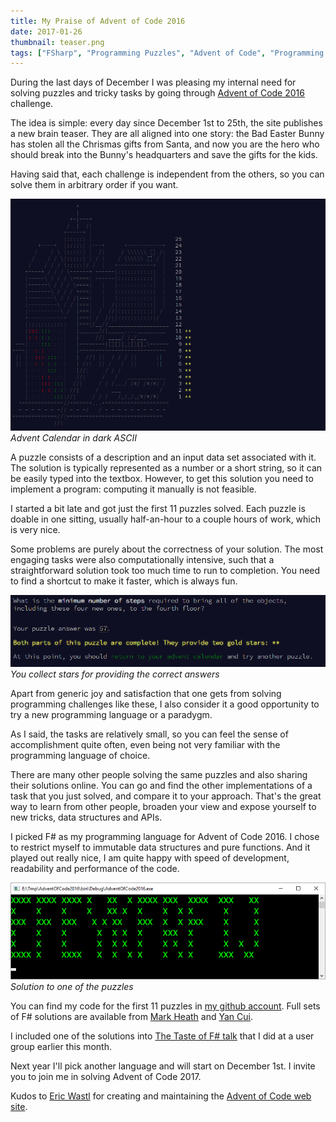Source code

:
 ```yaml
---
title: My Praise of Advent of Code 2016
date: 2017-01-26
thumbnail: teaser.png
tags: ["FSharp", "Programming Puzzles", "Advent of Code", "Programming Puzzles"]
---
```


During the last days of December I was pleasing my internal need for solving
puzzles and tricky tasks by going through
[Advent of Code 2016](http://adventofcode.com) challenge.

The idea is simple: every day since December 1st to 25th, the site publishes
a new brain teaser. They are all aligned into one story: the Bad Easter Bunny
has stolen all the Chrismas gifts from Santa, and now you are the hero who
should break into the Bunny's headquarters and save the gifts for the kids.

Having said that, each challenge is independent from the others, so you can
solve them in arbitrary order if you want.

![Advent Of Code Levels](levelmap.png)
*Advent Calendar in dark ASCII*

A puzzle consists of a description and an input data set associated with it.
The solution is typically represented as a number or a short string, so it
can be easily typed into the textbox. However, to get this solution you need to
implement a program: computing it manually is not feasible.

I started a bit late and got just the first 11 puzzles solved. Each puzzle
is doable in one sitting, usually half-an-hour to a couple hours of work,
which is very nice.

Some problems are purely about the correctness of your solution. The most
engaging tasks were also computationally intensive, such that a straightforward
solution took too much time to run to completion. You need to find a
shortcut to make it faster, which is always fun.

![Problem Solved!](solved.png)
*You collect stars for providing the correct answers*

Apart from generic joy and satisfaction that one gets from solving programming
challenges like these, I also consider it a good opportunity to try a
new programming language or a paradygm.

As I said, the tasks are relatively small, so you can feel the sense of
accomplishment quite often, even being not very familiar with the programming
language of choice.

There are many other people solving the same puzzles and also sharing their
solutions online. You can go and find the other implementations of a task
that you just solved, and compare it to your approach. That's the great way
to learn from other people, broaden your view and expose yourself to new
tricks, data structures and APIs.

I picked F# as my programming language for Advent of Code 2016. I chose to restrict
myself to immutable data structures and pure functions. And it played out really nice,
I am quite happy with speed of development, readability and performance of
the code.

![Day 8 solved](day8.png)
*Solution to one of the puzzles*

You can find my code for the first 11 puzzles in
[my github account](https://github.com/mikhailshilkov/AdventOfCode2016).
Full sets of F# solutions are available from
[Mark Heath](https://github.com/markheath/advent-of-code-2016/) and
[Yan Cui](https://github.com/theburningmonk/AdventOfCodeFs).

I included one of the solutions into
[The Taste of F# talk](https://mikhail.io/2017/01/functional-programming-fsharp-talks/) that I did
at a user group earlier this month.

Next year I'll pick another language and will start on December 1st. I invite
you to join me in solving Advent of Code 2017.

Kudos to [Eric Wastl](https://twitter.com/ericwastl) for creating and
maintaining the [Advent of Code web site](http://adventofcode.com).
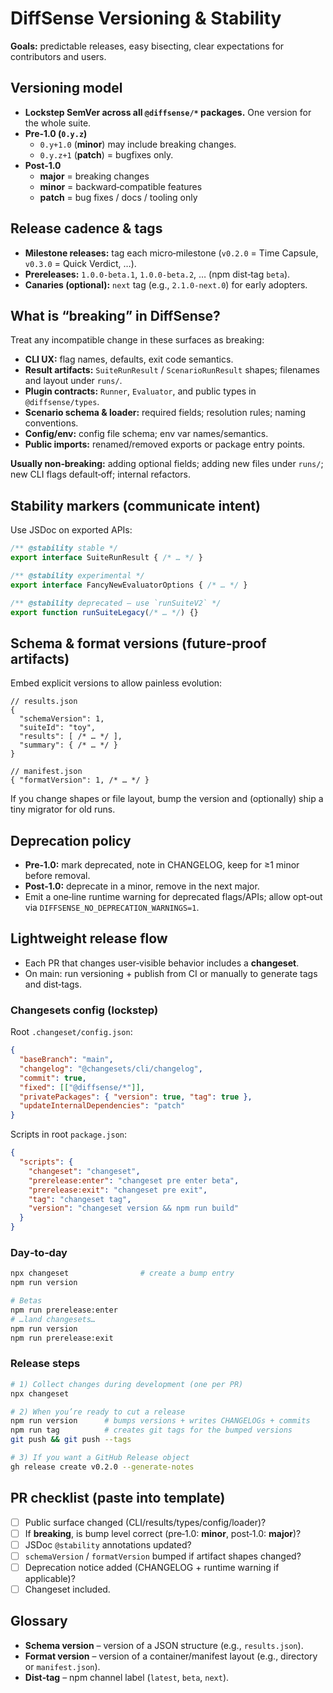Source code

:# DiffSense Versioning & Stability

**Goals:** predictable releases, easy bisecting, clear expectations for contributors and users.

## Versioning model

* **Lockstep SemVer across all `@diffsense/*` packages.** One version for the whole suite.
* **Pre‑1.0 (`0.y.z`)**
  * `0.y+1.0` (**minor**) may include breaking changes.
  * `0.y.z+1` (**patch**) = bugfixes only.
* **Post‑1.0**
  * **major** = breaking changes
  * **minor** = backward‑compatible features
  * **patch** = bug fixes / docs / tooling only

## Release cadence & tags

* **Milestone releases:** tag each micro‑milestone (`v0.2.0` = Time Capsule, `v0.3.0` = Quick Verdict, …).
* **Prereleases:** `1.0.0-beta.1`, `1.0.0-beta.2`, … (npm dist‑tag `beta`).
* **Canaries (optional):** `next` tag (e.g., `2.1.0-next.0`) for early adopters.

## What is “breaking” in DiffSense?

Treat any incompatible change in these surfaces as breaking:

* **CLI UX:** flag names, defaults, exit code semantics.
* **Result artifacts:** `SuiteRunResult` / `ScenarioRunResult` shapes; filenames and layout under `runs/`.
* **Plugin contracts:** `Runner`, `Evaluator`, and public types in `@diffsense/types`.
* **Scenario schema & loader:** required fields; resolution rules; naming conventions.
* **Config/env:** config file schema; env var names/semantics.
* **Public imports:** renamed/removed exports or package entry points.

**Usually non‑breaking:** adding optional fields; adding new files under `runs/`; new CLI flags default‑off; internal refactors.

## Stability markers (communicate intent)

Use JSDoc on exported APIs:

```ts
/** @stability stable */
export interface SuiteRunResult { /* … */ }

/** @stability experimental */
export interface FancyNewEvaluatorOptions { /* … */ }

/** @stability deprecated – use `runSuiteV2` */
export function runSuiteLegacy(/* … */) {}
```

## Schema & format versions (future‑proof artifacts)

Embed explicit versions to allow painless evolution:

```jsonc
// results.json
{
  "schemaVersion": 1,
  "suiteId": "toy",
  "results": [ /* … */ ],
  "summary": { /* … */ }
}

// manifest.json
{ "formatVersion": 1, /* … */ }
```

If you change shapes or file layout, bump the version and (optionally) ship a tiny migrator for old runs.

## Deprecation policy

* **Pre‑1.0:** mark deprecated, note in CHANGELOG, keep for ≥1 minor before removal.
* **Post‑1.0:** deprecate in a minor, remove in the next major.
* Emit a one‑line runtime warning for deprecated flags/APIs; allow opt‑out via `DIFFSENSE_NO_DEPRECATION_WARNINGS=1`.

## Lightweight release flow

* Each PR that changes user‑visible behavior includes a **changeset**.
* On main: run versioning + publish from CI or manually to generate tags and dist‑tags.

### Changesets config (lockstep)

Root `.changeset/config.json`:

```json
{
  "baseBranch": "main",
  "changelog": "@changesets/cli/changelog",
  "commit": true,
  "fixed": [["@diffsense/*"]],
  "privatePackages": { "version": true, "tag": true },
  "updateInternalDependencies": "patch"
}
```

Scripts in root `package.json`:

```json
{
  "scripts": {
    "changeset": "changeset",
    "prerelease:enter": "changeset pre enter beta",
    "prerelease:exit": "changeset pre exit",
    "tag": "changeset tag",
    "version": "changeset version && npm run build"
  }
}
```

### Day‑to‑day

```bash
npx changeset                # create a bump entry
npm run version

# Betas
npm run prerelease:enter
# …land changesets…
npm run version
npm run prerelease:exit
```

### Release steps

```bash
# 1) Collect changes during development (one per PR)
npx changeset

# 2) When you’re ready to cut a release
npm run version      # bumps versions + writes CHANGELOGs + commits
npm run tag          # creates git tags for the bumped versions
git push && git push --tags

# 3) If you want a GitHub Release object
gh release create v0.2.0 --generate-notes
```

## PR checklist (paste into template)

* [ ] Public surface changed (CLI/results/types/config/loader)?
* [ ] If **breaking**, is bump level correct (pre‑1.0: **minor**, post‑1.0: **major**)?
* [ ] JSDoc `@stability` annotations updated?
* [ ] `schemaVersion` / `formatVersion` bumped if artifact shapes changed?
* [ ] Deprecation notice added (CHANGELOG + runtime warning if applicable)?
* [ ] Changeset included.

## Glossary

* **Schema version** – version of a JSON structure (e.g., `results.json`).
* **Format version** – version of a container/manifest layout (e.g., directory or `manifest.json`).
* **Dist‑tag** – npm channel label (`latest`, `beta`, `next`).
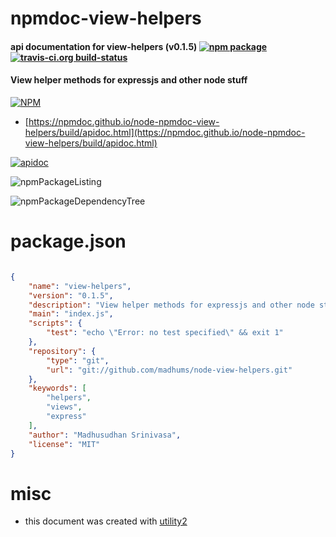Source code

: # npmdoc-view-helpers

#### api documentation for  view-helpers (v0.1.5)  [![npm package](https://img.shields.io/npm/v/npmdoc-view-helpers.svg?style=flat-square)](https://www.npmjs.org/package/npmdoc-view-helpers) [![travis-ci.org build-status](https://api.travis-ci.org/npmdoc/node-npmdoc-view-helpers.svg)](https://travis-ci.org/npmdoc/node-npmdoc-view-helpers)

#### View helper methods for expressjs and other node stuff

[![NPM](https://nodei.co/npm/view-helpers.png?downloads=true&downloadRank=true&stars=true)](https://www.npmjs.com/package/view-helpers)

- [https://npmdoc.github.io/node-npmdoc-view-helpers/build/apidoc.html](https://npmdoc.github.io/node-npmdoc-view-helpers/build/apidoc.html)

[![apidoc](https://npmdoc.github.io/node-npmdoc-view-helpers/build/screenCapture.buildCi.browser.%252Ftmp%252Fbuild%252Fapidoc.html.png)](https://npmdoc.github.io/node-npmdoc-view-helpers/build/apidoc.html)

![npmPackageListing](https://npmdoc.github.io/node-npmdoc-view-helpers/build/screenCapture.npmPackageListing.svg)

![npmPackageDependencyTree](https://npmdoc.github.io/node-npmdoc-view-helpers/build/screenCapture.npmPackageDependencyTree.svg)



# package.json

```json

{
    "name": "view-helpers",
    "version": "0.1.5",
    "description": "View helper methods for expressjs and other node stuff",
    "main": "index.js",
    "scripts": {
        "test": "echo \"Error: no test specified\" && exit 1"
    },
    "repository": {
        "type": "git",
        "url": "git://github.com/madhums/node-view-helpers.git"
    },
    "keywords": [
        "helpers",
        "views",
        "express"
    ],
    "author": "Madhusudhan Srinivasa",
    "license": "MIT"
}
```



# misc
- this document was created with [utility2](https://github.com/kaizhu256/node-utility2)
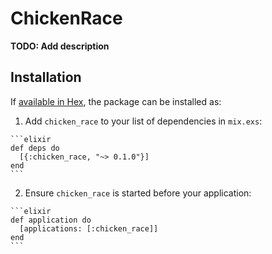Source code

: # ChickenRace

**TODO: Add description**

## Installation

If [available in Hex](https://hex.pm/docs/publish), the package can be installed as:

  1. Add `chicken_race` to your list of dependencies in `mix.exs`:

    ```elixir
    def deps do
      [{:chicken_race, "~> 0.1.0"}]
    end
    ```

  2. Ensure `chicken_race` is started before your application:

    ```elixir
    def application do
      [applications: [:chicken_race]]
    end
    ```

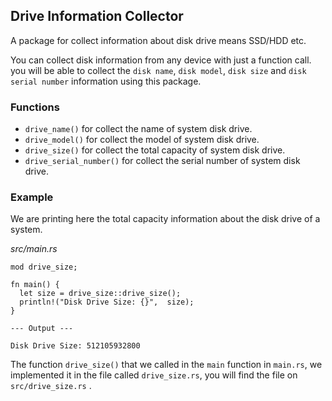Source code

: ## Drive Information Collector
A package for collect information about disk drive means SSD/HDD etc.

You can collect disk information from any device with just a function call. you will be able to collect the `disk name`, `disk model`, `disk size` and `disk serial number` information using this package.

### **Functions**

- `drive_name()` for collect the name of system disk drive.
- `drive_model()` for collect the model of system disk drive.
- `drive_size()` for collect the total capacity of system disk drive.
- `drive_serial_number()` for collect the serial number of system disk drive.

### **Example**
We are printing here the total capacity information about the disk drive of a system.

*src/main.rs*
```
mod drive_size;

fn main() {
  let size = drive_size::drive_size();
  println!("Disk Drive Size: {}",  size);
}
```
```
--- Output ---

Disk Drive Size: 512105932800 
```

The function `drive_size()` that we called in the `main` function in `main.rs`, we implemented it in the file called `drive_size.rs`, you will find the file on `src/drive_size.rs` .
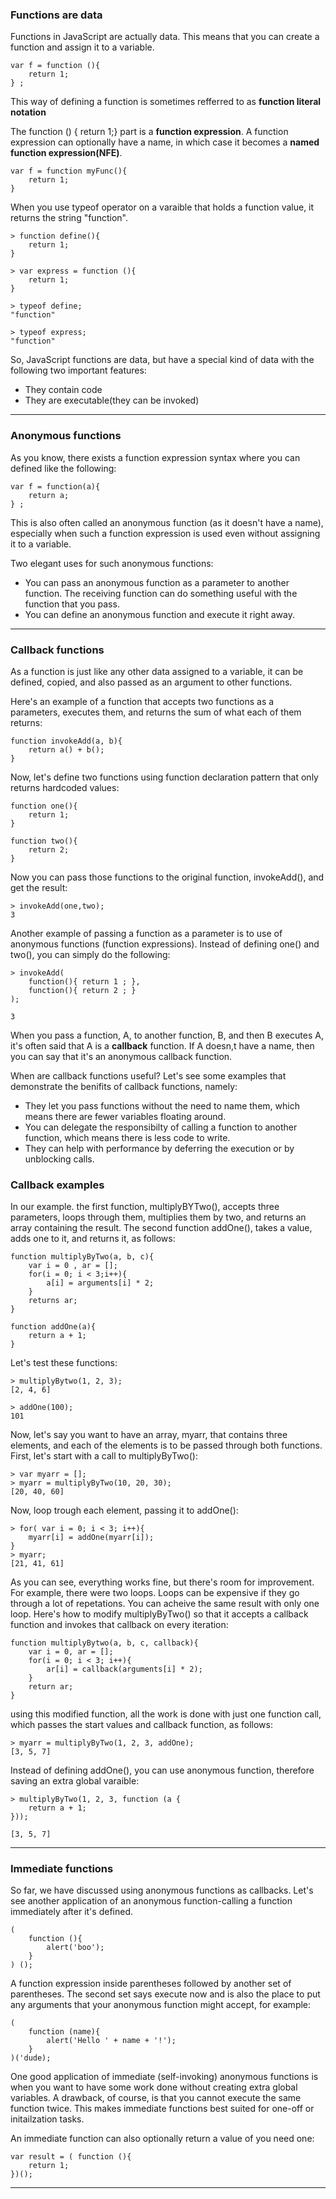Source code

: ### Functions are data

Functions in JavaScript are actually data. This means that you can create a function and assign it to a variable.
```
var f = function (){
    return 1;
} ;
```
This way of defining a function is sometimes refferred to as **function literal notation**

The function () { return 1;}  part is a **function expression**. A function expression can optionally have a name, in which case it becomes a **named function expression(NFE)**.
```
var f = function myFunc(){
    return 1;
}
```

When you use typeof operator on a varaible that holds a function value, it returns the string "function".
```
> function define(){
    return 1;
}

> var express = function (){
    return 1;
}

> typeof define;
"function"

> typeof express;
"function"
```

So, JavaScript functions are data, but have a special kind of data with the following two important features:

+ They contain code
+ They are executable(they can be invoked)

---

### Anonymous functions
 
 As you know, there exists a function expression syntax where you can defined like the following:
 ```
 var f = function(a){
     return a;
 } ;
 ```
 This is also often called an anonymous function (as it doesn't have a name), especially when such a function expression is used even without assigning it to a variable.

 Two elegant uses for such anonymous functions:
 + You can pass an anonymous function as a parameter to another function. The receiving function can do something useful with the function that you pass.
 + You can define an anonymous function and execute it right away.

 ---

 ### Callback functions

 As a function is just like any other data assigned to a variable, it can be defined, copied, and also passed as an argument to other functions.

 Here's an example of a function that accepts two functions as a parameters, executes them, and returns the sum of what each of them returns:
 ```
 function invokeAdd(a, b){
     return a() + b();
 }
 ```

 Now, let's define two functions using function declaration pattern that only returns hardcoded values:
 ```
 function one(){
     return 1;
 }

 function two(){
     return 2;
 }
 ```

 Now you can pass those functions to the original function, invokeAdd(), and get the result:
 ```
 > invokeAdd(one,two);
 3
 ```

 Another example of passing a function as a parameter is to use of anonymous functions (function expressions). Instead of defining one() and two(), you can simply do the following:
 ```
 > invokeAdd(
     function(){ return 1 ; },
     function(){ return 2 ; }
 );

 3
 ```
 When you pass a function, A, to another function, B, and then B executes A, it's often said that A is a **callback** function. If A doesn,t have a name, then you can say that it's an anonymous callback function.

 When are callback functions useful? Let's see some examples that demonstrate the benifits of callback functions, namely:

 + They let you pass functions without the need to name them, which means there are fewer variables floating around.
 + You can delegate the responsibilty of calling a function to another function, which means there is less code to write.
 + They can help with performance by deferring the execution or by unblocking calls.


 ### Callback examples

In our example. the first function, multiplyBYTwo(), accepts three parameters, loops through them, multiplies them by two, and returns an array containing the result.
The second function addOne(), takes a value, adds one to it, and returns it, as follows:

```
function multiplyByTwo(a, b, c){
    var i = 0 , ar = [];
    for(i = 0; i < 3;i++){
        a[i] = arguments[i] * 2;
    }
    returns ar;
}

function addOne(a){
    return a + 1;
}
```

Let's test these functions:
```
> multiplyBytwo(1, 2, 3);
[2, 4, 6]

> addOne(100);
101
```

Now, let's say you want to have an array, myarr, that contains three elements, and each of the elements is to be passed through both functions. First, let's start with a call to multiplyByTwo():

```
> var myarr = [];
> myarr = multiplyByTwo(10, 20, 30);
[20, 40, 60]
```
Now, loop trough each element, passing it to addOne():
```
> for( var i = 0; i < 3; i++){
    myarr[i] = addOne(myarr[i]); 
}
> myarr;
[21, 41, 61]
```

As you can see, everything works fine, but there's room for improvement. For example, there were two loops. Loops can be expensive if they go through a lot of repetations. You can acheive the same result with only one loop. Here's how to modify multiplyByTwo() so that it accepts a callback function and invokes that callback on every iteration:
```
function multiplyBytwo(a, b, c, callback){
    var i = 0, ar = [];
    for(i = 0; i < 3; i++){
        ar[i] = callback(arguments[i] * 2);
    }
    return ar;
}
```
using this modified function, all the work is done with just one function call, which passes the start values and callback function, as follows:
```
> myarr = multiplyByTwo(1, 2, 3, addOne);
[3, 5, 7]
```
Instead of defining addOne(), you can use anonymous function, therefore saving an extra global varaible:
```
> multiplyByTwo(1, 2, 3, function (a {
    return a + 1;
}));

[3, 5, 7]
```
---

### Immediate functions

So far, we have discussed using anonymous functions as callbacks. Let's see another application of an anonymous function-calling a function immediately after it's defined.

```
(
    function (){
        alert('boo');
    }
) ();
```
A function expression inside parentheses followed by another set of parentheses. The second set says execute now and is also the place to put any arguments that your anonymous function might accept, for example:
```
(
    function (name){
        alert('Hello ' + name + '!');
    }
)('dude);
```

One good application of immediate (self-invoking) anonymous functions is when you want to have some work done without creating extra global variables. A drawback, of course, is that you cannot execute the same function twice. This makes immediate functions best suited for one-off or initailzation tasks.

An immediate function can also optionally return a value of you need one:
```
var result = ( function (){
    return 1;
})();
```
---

To do:
In the material above, find each line that contains the word "artifacts", and select it.

Task result:
* **Result artifacts:** `SuiteRunResult` / `ScenarioRunResult` shapes; filenames and layout under `runs/`.
## Schema & format versions (future‑proof artifacts)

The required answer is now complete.